Palm Beach saw its median price for a single-family home hit a whopping $11.7 million at the end of the quarter. That’s up 38% from one year ago and a record high for the area, according to real estate brokers from Douglas Elliman and Miller Samuel.
The skyrocketing prices in a market that’s already known to be super expensive are being driven by an influx of wealthy private equity chiefs, hedge fund managers and other finance executives moving into the area from places such as New York and other financial centers, CNBC reported. That’s pushing up demand, and there simply aren’t enough luxury homes to go around.
Samuel Miller Chief Executive Jonathan Miller told CNBC that it’s a major reset of the Palm Beach real estate market. “We’re now seeing $50 million transactions on an almost weekly basis,” he said. “That’s a big change, and it appears to be sustainable,” he added.
Real estate prices in Palm Beach are now almost as expensive as in Manhattan, Miller said. The price per square foot there topped $1,500 in the second quarter, inching close to the $1,545 price in Manhattan.
But the sky-high prices aren’t deterring buyers, who keep paying up, he said. Data from Samuel Miller shows that sales of single-family homes in Palm Beach were up 90% in the quarter compared to the same period one year ago, when the area was already seeing increased activity from the first human migrations at the outset of the COVID-19 pademic.

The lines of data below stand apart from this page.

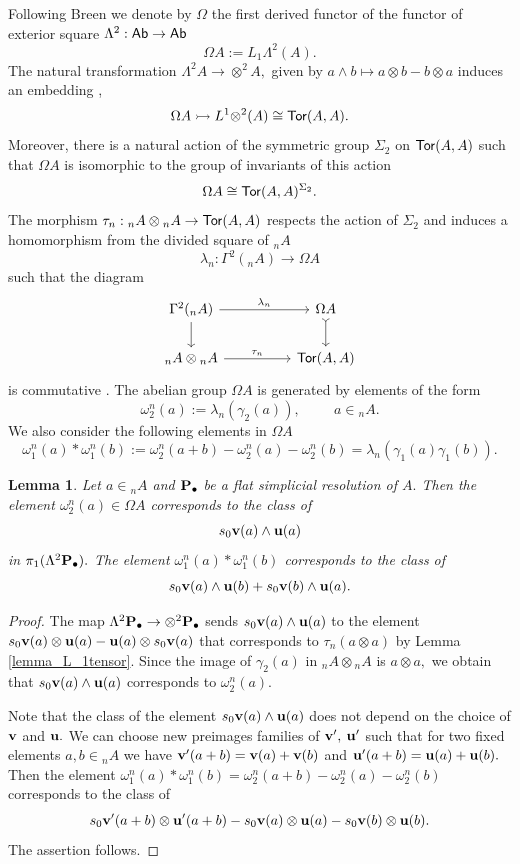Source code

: \documentclass{amsart}
\numberwithin{equation}{section}
\newtheorem{lemma}[theorem]{Lemma}
\theoremstyle{definition}
\def\mono{\rightarrowtail}
\begin{document}
Following Breen we denote by $\Omega$ the first derived functor of the functor of exterior square  $\Lambda^2:{\sf Ab}\to {\sf Ab}$ 
$$\Omega A:=L_{1}\Lambda^2(A).$$ The natural transformation $\Lambda^2 A \to {\otimes}^2 A,$ given by $a\wedge b \mapsto a\otimes b - b\otimes a$ induces an embedding \cite[Th.2.3.3]{jeanphdthesis}, \cite[\S 2.2]{breen2011derived} 
$$\Omega A \mono L^1{\otimes}^2 (A ) \cong {\sf Tor}(A,A).$$ 
Moreover, there is a natural action of the symmetric group $\Sigma_2$ on ${\sf Tor}(A,A)$ such that $\Omega A$ is isomorphic to the group of invariants of this action 
$$\Omega A\cong {\sf Tor}(A,A)^{\Sigma_2}.$$ 
The morphism $\tau_n :{}_nA\otimes {}_nA\to {\sf Tor}(A,A)$ respects the action of $\Sigma_2$ and induces a homomorphism from the divided square of ${}_nA$
$$\lambda_n:\Gamma^2({}_nA)\to \Omega A$$
such that the diagram
$$
\begin{tikzcd}
\Gamma^2({}_nA)\arrow{rr}{\lambda_n}
\arrow{d} & & \Omega A\arrow[rightarrowtail]{d} \\
{}_n A \otimes {}_n A\arrow{rr}{\tau_n} & & {\sf Tor}(A,A)
\end{tikzcd}
$$
is commutative \cite[(5.6)]{breen1999functorial}. 
The abelian group $\Omega A$ is generated by elements of the form  $$\omega_{2}^n(a):=\lambda_n(\gamma_{2}(a)),\hspace{1cm} a\in {}_nA.$$
We also consider the following elements in $\Omega A$ $$\omega^n_1(a)*\omega^n_1(b)
:=\omega_2^n(a+b)-\omega_2^n(a)-\omega_2^n(b)=\lambda_n(\gamma_1(a)\gamma_1(b)).$$



\begin{lemma}\label{lemma_L1exteriorSquare}
Let $a\in {}_nA$ and ${\bf P}_\bullet$ be a flat simplicial resolution of $A.$  Then the element $\omega^n_2(a)\in \Omega A$ corresponds to the class of  $$s_0 {\bf v}(a)\wedge {\bf u}(a)$$ in $\pi_1(\Lambda^2 {\bf P}_\bullet).$ The element $\omega_1^n(a)*\omega_1^n(b)$ corresponds to the class of 
$$s_0{\bf v}(a) \wedge {\bf u}(b) + s_0{\bf v}(b)\wedge {\bf u}(a).$$
\end{lemma}
\begin{proof}
The map $\Lambda^2 {\bf P}_\bullet \to {\otimes}^2{\bf P}_\bullet$ sends $s_0 {\bf v}(a)\wedge {\bf u}(a)$ to the element $s_0 {\bf v}(a)\otimes {\bf u}(a) - {\bf u}(a)\otimes s_0 {\bf v}(a)$ that corresponds to $\tau_n(a\otimes a)$ by Lemma \ref{lemma_L_1tensor}. Since the image of $\gamma_2(a)$ in $ {}_nA\otimes {}_nA$ is $a\otimes a,$ we obtain that $s_0 {\bf v}(a) \wedge {\bf u}(a)$ corresponds to $\omega_2^n(a)$. 

Note that the class of the element $s_0 {\bf v}(a) \wedge {\bf u}(a)$ does not depend on the choice of ${\bf v}$ and ${\bf u}.$ We can choose new preimages families of ${\bf v}',$ ${\bf u}'$ such that for two fixed elements $a,b\in {}_nA$ we have ${\bf v}'(a+b)={\bf v}(a)+{\bf v}(b)$ and   ${\bf u}'(a+b)={\bf u}(a)+{\bf u}(b).$ Then the element $\omega_1^n(a)*\omega_1^n(b)=\omega_2^n(a+b) - \omega_2^n(a) - \omega_2^n(b)$ corresponds to the class of  
$$s_0{\bf v}'(a+b)\otimes {\bf u}'(a+b) - s_0 {\bf v}(a)\otimes {\bf u}(a) - s_0 {\bf v}(b)\otimes {\bf u}(b).$$
The assertion follows.
\end{proof}
\end{document}
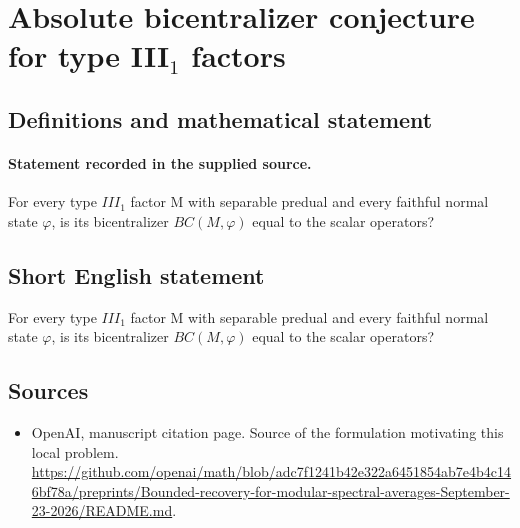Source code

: \documentclass[11pt]{article}
\begin{document}
\section*{Absolute bicentralizer conjecture for type III$_1$ factors}\label{30007293}
\subsection{Definitions and mathematical statement}
\paragraph{Statement recorded in the supplied source.}
For every type $III_{1}$ factor M with separable predual and every faithful normal state $\varphi $, is its bicentralizer $BC(M,\varphi )$ equal to the scalar operators?
\subsection{Short English statement}
For every type $III_{1}$ factor M with separable predual and every faithful normal state $\varphi $, is its bicentralizer $BC(M,\varphi )$ equal to the scalar operators?
\subsection{Sources}
\begin{itemize}
\item[S1] OpenAI, manuscript citation page. Source of the formulation motivating this local problem.
\url{https://github.com/openai/math/blob/adc7f1241b42e322a6451854ab7e4b4c146bf78a/preprints/Bounded-recovery-for-modular-spectral-averages-September-23-2026/README.md}.
\end{itemize}
\end{document}
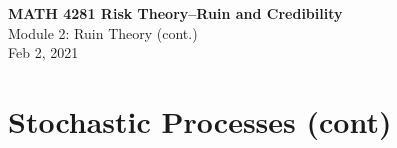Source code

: \documentclass[11pt]{beamer}
\begin{document}
\begin{frame}
  \frametitle{}
  \begin{center}
    \textbf{\large MATH 4281 Risk Theory--Ruin and Credibility}\\
    \vspace{1cm}
    {\large  Module 2: Ruin Theory (cont.) } \\
    \vspace{1cm}
    {\large  Feb 2, 2021}
    \end{center}
    \vspace{1cm}
\end{frame}
\begin{frame}
\tableofcontents
\end{frame}
\section{Stochastic Processes (cont)}
\end{document}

Palm Beach is now suffering from an acute shortage of mansions for sale. Samuel told CNBC there’s barely a one-month supply of homes for sale in the glitzy town, a record low. There were just 25 homes for sale at the end of the quarter, but the real number is likely lower than that as some are probably under, or already heading to contract, he said.
To deal with the shortage and find homes at the behest of their clients, some brokers have taken to going door to door, asking people if they’d be willing to consider a sale.
That’s the main tactic of Christopher Levitt, one of Douglas Elliman’s top brokers in Palm Beach. He told CNBC that simply going around and asking isn’t enough because although the high price might be tempting, anyone who sells will still need to find another house. So Levitt explained that his job now entails helping sellers find another, smaller home to buy, and then also helping the smaller homeowner find a new place as well.
“It’s about repositioning people,” Levitt told CNBC. “It’s no longer about just MLS listings and selling a house.”
It’s unlikely to be a short-term trend either, Levitt said of the hot Palm Beach market. He believes the pandemic and the remote work trend will result in the permanent migration of numerous wealthy finance chiefs from New York and other traditional financial centers. It’s notable there has already been increaseed development of large-scale office towers and amenities in West Palm Beach, for example.
“This is the tip of the iceberg,” Levitt insisted.
Some examples of wealthy finance chiefs who already appear to have relocated to Palm Beach permanently include the hedge fund billionaire David Tepper, who in February doled out $68 million to buy a mansion in the area. That same month, Scott Shleifer, a partner at Tiger Global Management, paid a record-breaking $122.7 million to buy an oceanfront spec house (pictured) in Palm Beach that was once owned by former President Donald Trump.
They’re both now neighbors of Igor Tulchinsy, the founder, chairman and CEO of quantitative asset management firm WorldQuant, who recently purchased his own $39.5 million home in North Palm Beach.
Some developers are looking to cash in on the trend too. Todd Michael Glaser has reportedly just acquired a private island off of Palm Beach for $85 million. He said he and his partners intend to renovate the existing property on the island and sell it on for profit.